O outro Descobrimento do Brasil: perfeição às avessas
Lançado em 1993, o álbum reflete um país em crise, uma banda em ruptura e um artista em desintegração.
Por LockDJ
Publicado em 22/04/2025 20:54 • Atualizado 22/04/2025 20:56
Música
Mais do que um título histórico, uma expedição emocional.

No mesmo 22 de abril em que os livros de história celebram o marco da chegada de Pedro Álvares Cabral ao que hoje chamamos de Brasil, a Legião Urbana parece ter assinado uma versão alternativa desse “descobrimento” — só que sem as caravelas, o latim e a catequese. Em 1993, Renato Russo lançou com sua banda Descobrimento do Brasil, um disco que, à primeira audição, soa como um álbum de confissões. Mas, aos poucos, revela-se também como um retrato brutal de um país esfacelado por dentro — e por fora.

 

A escolha do título não é aleatória. Ela carrega ironia e ambiguidade. O Brasil que se descobre neste disco não é o do passado glorificado em páginas de livro didático, mas o do presente em ruínas emocionais e éticas. É o Brasil dos afetos partidos, das relações falidas, da fé cambaleante e da desesperança cotidiana. O país que habita o disco é um campo minado de lembranças, culpas, recaídas e, às vezes, sopros de beleza.

 

Renato Russo estava instável. A Legião Urbana, ainda em formação clássica com Marcelo Bonfá e Dado Villa-Lobos, se mantinha unida à base da resiliência. Os arranjos estavam mais leves, melódicos, mas o peso vinha nas letras — e essas carregavam mais do que poesia: eram documentos íntimos de um artista que já enxergava a finitude no espelho.

 

Perfeição, a faixa mais política do álbum, chega como uma pedrada melódica, uma crítica dilacerante à sociedade brasileira. Ao mesmo tempo em que ironiza a hipocrisia, os valores invertidos e a cultura do ódio, a música termina com um convite que soa quase como profecia:

 

Vamos celebrar a estupidez humana / A estupidez de todas as nações...

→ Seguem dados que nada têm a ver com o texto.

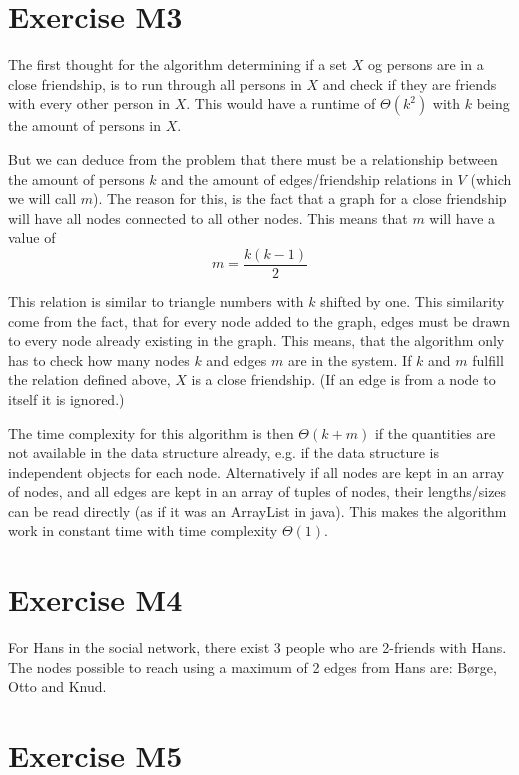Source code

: \documentclass[10pt]{article}
\begin{document}
\section*{Exercise M3}

The first thought for the algorithm determining if a set $X$ og persons are in a close friendship, is to run through all persons in $X$ and check if they are friends with every other person in $X$. This would have a runtime of $\Theta(k^2)$ with $k$ being the amount of persons in $X$. 

But we can deduce from the problem that there must be a relationship between the amount of persons $k$ and the amount of edges/friendship relations in $V$ (which we will call $m$). The reason for this, is the fact that a graph for a close friendship will have all nodes connected to all other nodes. This means that $m$ will have a value of 
\begin{equation*}
    m = \frac{k(k-1)}{2}
\end{equation*}

This relation is similar to triangle numbers with $k$ shifted by one. This similarity come from the fact, that for every node added to the graph, edges must be drawn to every node already existing in the graph. This means, that the algorithm only has to check how many nodes $k$ and edges $m$ are in the system. If $k$ and $m$ fulfill the relation defined above, $X$ is a close friendship. (If an edge is from a node to itself it is ignored.)

The time complexity for this algorithm is then $\Theta(k + m)$ if the quantities are not available in the data structure already, e.g. if the data structure is independent objects for each node. Alternatively if all nodes are kept in an array of nodes, and all edges are kept in an array of tuples of nodes, their lengths/sizes can be read directly (as if it was an ArrayList in java). This makes the algorithm work in constant time with time complexity $\Theta(1)$.

\section*{Exercise M4}

For Hans in the social network, there exist 3 people who are 2-friends with Hans. The nodes possible to reach using a maximum of 2 edges from Hans are: Børge, Otto and Knud.

\section*{Exercise M5}
\end{document}
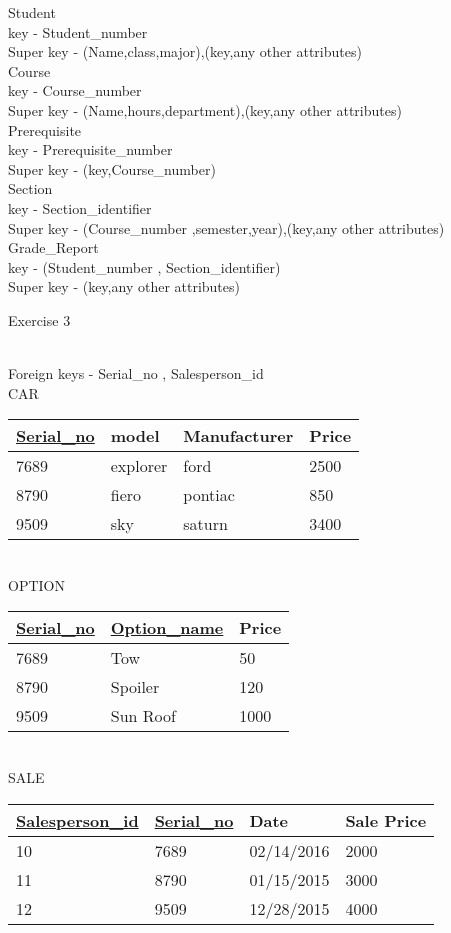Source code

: \documentclass[a4paper,10pt]{article}
\begin{document}
\flushleft
Student\\
key - Student\_number\\
Super key - (Name,class,major),(key,any other attributes)\\
Course\\
key - Course\_number\\
Super key - (Name,hours,department),(key,any other attributes)\\
Prerequisite\\
key - Prerequisite\_number\\
Super key - (key,Course\_number)\\
Section\\
key - Section\_identifier\\
Super key - (Course\_number ,semester,year),(key,any other attributes)\\
Grade\_Report\\
key - (Student\_number , Section\_identifier)\\
Super key - (key,any other attributes)\\
\begin{large}
Exercise 3
\end{large}
\\
Foreign keys - Serial\_no , Salesperson\_id \\
CAR
\begin{tabular}{|l|l|l|l|}
	\hline
	\underline{Serial\_no} & model & Manufacturer & Price \\ \hline
	7689 & explorer & ford & 2500 \\ \hline
	8790 & fiero & pontiac & 850 \\ \hline
	9509 & sky & saturn &  3400 \\ \hline

\end{tabular} 
\\
\bigskip
OPTION
\begin{tabular}{|l|l|l|}
	\hline
	\underline{Serial\_no} & \underline{Option\_name} & Price \\ \hline
	7689 & Tow & 50 \\ \hline
	8790 & Spoiler & 120 \\ \hline
	9509 & Sun Roof & 1000 \\ \hline

\end{tabular} 
\\
\bigskip
SALE
\begin{tabular}{|l|l|l|l|}
	\hline
	\underline{Salesperson\_id} & \underline{Serial\_no} & Date & Sale Price \\ \hline
	10 & 7689 & 02/14/2016 & 2000 \\ \hline
	11 & 8790 & 01/15/2015 & 3000 \\ \hline
	12 & 9509 & 12/28/2015 & 4000 \\ \hline

\end{tabular}
\end{document}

Vamos celebrar nossa bandeira / Nosso passado de absurdos gloriosos.

Vamos celebrar a juventude sem escolas, as crianças mortas.

Vamos celebrar nossa justiça / A ganância e a difamação.

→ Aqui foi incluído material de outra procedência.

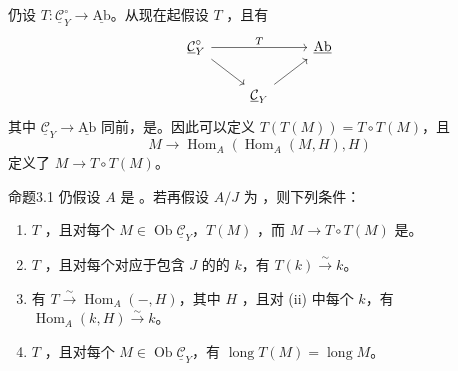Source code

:仍设 $T:\underline{\mathcal C}_Y^{\circ}\to\underline{\mathrm{Ab}}$。从现在起假设 $T$ ，且有
\[\begin{tikzcd}\underline{\mathcal C}_Y^{\circ}\arrow[rr,"T"]\arrow[dr]&&\underline{\mathrm{Ab}}\\&\underline{\mathcal C}_Y\arrow[ur]&\end{tikzcd}\]
其中 $\underline{\mathcal C}_Y\to\underline{\mathrm{Ab}}$ 同前，是。因此可以定义 $T(T(M))=T\circ T(M)$，且
\[M\longrightarrow\operatorname{Hom}_A(\operatorname{Hom}_A(M,H),H)\]
定义了 $M\to T\circ T(M)$。
\begin{SGAresult}{命题}{3.1}
仍假设 $A$ 是 。若再假设 $A/J$ 为 ，则下列条件：
\begin{enumerate}
\item[(i)] $T$ ，且对每个 $M\in\operatorname{Ob}\underline{\mathcal C}_Y$，$T(M)$ ，而 $M\to T\circ T(M)$ 是。
\item[(ii)] $T$ ，且对每个对应于包含 $J$ 的的 $k$，有 $T(k)\xrightarrow{\sim}k$。
\item[(iii)] 有 $T\xrightarrow{\sim}\operatorname{Hom}_A(-,H)$，其中 $H$ ，且对 (ii) 中每个 $k$，有 $\operatorname{Hom}_A(k,H)\xrightarrow{\sim}k$。
\item[(iv)] $T$ ，且对每个 $M\in\operatorname{Ob}\underline{\mathcal C}_Y$，有 $\operatorname{long}T(M)=\operatorname{long}M$。
\end{enumerate}
\end{SGAresult}
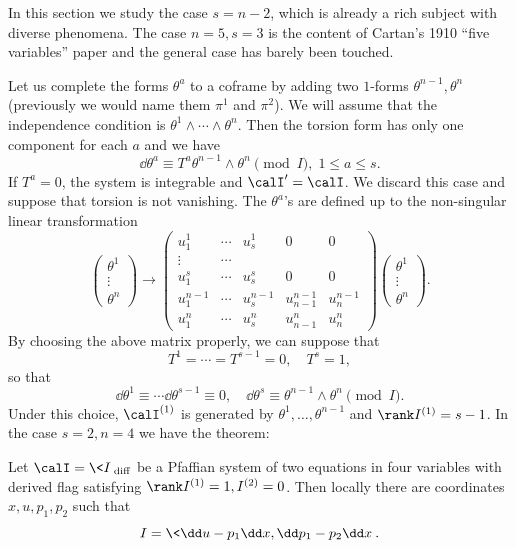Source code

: In this section we study the case $s=n-2$, which is already a rich subject with diverse phenomena. The case $n=5,s=3$ is the content of Cartan's 1910 ``five variables'' paper and the general case has barely been touched.

Let us complete the forms $\theta^a$ to a coframe by adding two $1$-forms $\theta^{n-1},\theta^{n}$ (previously we would name them $\pi^1$ and $\pi^2$). We will assume that the independence condition is $\theta^1\wedge\cdots\wedge\theta^n$. Then the torsion form has only one component for each $a$ and we have 
\[\dd\theta^a\equiv T^a \theta^{n-1}\wedge\theta^n \pmod{I}, \; 1\leq a\leq s.\]
If $T^a=0$, the system is integrable and $\calI'=\calI$. We discard this case and suppose that torsion is not vanishing. The $\theta^a$'s are defined up to the non-singular linear transformation 
\[
\begin{pmatrix}
    \theta^1 \\
    \vdots \\
    \theta^n
\end{pmatrix}\to 
\begin{pmatrix}
    u^1_1 & \cdots & u^1_s & 0 & 0\\
    \vdots & \cdots & & &\\
    u^s_1 & \cdots & u^s_s & 0 & 0\\
    u^{n-1}_1 & \cdots & u^{n-1}_s & u^{n-1}_{n-1}& u^{n-1}_n\\
    u^n_1 & \cdots & u^n_s & u^n_{n-1} & u^n_n
\end{pmatrix}
\begin{pmatrix}
    \theta^1 \\
    \vdots \\
    \theta^n
\end{pmatrix}.
\]
By choosing the above matrix properly, we can suppose that 
\[T^1=\cdots =T^{s-1}=0,\quad T^s=1,\]
so that 
\[\dd \theta^1\equiv \cdots \dd\theta^{s-1}\equiv 0,\quad \dd\theta^s\equiv \theta^{n-1}\wedge\theta^n \pmod{I}.\label{eq 31 Bryant}\]
Under this choice, $\calI^{(1)}$ is generated by $\theta^1,\ldots,\theta^{n-1}$ and $\rank I^{(1)}=s-1$. In the case $s=2,n=4$ we have the theorem:

\begin{thm}\label{thm 5.1 Bryant}
    Let $\calI=\<I\>_{\mathrm{diff}}$ be a Pfaffian system of two equations in four variables with derived flag satisfying $\rank I^{(1)}=1, I^{{(2)}}=0$. Then locally there are coordinates $x,u,p_1,p_2$ such that 
    \[I=\<\dd u-p_1\dd x,\dd p_1-p_2\dd x\>.\]
\end{thm}

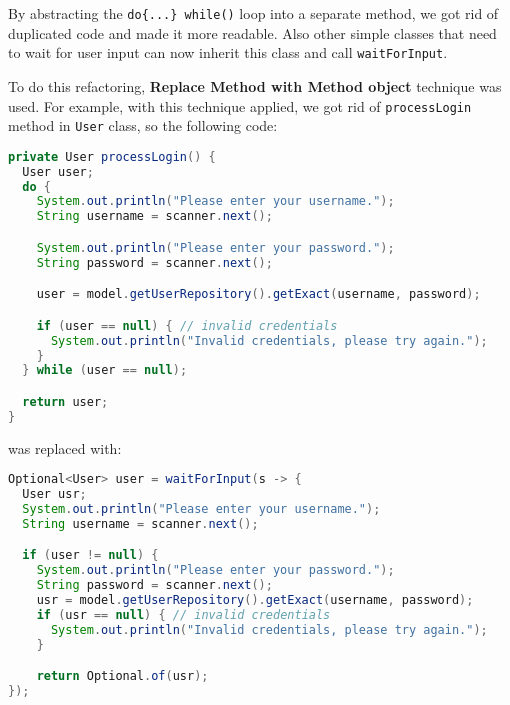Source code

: \documentclass{article}
\renewcommand{\b}[1]{\textbf{#1}}
\newcommand{\code}[1]{\texttt{#1}}
\begin{document}
By abstracting the \code{do\{...\} while()} loop into a separate method, we got rid of duplicated code and made it more readable. Also other simple classes that need to wait for user input can now inherit this class and call \code{waitForInput}.

To do this refactoring, \b{Replace Method with Method object} technique was used. For example, with this technique applied, we got rid of \code{processLogin} method in \code{User} class, so the following code:

\begin{lstlisting}[language=Java]
private User processLogin() {
  User user;
  do {
    System.out.println("Please enter your username.");
    String username = scanner.next();

    System.out.println("Please enter your password.");
    String password = scanner.next();

    user = model.getUserRepository().getExact(username, password);

    if (user == null) { // invalid credentials
      System.out.println("Invalid credentials, please try again.");
    }
  } while (user == null);

  return user;
}
\end{lstlisting}

\noindent was replaced with:
\begin{lstlisting}[language=Java]
Optional<User> user = waitForInput(s -> {
  User usr;
  System.out.println("Please enter your username.");
  String username = scanner.next();

  if (user != null) {
    System.out.println("Please enter your password.");
    String password = scanner.next();
    usr = model.getUserRepository().getExact(username, password);
    if (usr == null) { // invalid credentials
      System.out.println("Invalid credentials, please try again.");
    }

    return Optional.of(usr);
});
\end{lstlisting}
\end{document}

E a fome / Comemorar como idiotas...

Vamos celebrar nossa tristeza / Vamos celebrar nossa vaidade.

Vamos comemorar como idiotas / A cada fevereiro e feriado.

 

Perfeição não poupa ninguém — nem o ouvinte. O Brasil de 1993, cantado por Renato, é um país que sangra em praça pública. E o mais desconcertante é que a música poderia ter sido escrita hoje. A letra não envelheceu. Talvez tenha até amadurecido.

 

 

Mas nem só de crítica vive o disco. Faixas como Vinte e Nove e Love in the Afternoon revelam o Renato Russo mais humano, mais frágil. O que caiu, levantou, e ainda cambaleia entre a vontade de desaparecer e o desejo de seguir. Já em Vamos Fazer um Filme, existe um pedido por mais poesia, uma tentativa de criar um universo paralelo onde os erros pudessem ser editados.

 

Giz, uma das baladas mais sentidas da banda, é quase uma carta sem destinatário. Uma tentativa de comunicar o indizível. Uma canção para ninguém, mas que toca a todos.

 

É impossível não mencionar também a atmosfera da época. O Brasil vivia o início dos anos pós-impeachment de Collor, as desilusões democráticas, os planos econômicos que não vingaram. Descobrimento do Brasil é também um espelho dessa década incerta e de uma geração tentando compreender seu lugar.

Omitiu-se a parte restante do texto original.